* [BRIEF]: An exact copy of the records below is needed, with every picture left out.

* [RECORD EXCERPTS]:
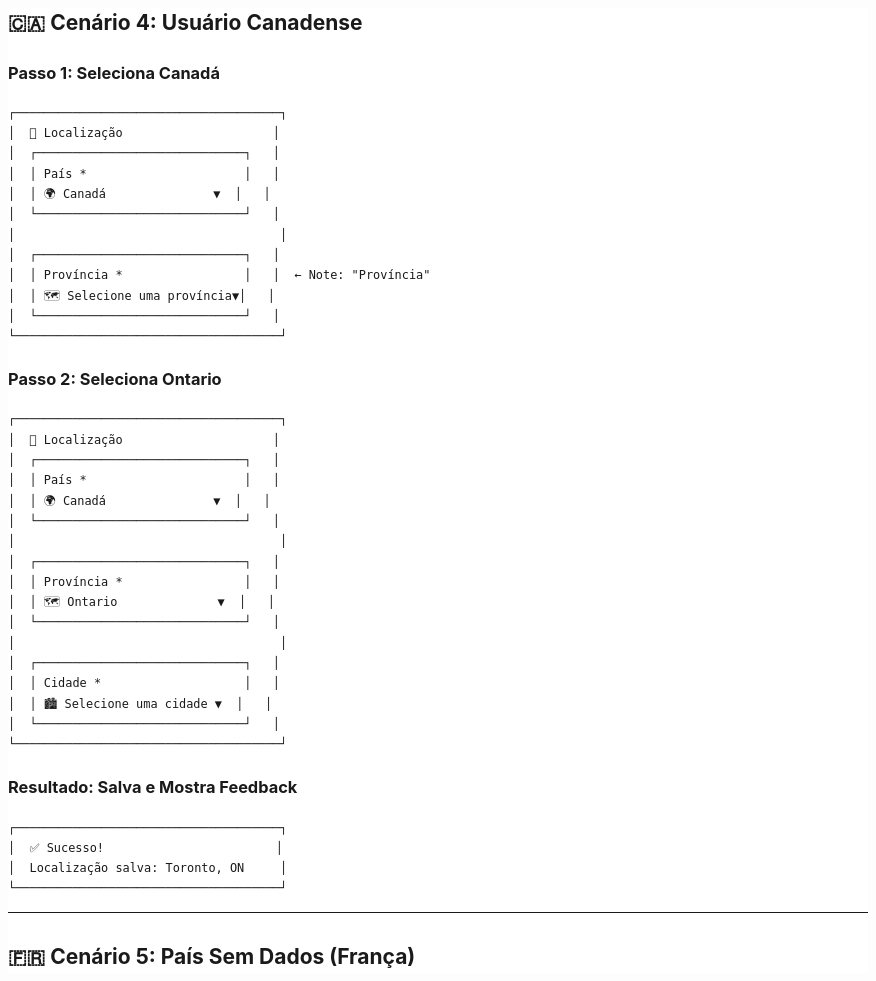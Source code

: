 
## 🇨🇦 Cenário 4: Usuário Canadense

### Passo 1: Seleciona Canadá
```
┌─────────────────────────────────────┐
│  📍 Localização                     │
│  ┌─────────────────────────────┐   │
│  │ País *                      │   │
│  │ 🌍 Canadá               ▼  │   │
│  └─────────────────────────────┘   │
│                                     │
│  ┌─────────────────────────────┐   │
│  │ Província *                 │   │  ← Note: "Província"
│  │ 🗺️ Selecione uma província▼│   │
│  └─────────────────────────────┘   │
└─────────────────────────────────────┘
```

### Passo 2: Seleciona Ontario
```
┌─────────────────────────────────────┐
│  📍 Localização                     │
│  ┌─────────────────────────────┐   │
│  │ País *                      │   │
│  │ 🌍 Canadá               ▼  │   │
│  └─────────────────────────────┘   │
│                                     │
│  ┌─────────────────────────────┐   │
│  │ Província *                 │   │
│  │ 🗺️ Ontario              ▼  │   │
│  └─────────────────────────────┘   │
│                                     │
│  ┌─────────────────────────────┐   │
│  │ Cidade *                    │   │
│  │ 🏙️ Selecione uma cidade ▼  │   │
│  └─────────────────────────────┘   │
└─────────────────────────────────────┘
```

### Resultado: Salva e Mostra Feedback
```
┌─────────────────────────────────────┐
│  ✅ Sucesso!                        │
│  Localização salva: Toronto, ON     │
└─────────────────────────────────────┘
```

---

## 🇫🇷 Cenário 5: País Sem Dados (França)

* [EXERCISE OUTPUT]:
Source code

: 
## 🇨🇦 Cenário 4: Usuário Canadense

### Passo 1: Seleciona Canadá
```
┌─────────────────────────────────────┐
│  📍 Localização                     │
│  ┌─────────────────────────────┐   │
│  │ País *                      │   │
│  │ 🌍 Canadá               ▼  │   │
│  └─────────────────────────────┘   │
│                                     │
│  ┌─────────────────────────────┐   │
│  │ Província *                 │   │  ← Note: "Província"
│  │ 🗺️ Selecione uma província▼│   │
│  └─────────────────────────────┘   │
└─────────────────────────────────────┘
```

### Passo 2: Seleciona Ontario
```
┌─────────────────────────────────────┐
│  📍 Localização                     │
│  ┌─────────────────────────────┐   │
│  │ País *                      │   │
│  │ 🌍 Canadá               ▼  │   │
│  └─────────────────────────────┘   │
│                                     │
│  ┌─────────────────────────────┐   │
│  │ Província *                 │   │
│  │ 🗺️ Ontario              ▼  │   │
│  └─────────────────────────────┘   │
│                                     │
│  ┌─────────────────────────────┐   │
│  │ Cidade *                    │   │
│  │ 🏙️ Selecione uma cidade ▼  │   │
│  └─────────────────────────────┘   │
└─────────────────────────────────────┘
```

### Resultado: Salva e Mostra Feedback
```
┌─────────────────────────────────────┐
│  ✅ Sucesso!                        │
│  Localização salva: Toronto, ON     │
└─────────────────────────────────────┘
```

---

## 🇫🇷 Cenário 5: País Sem Dados (França)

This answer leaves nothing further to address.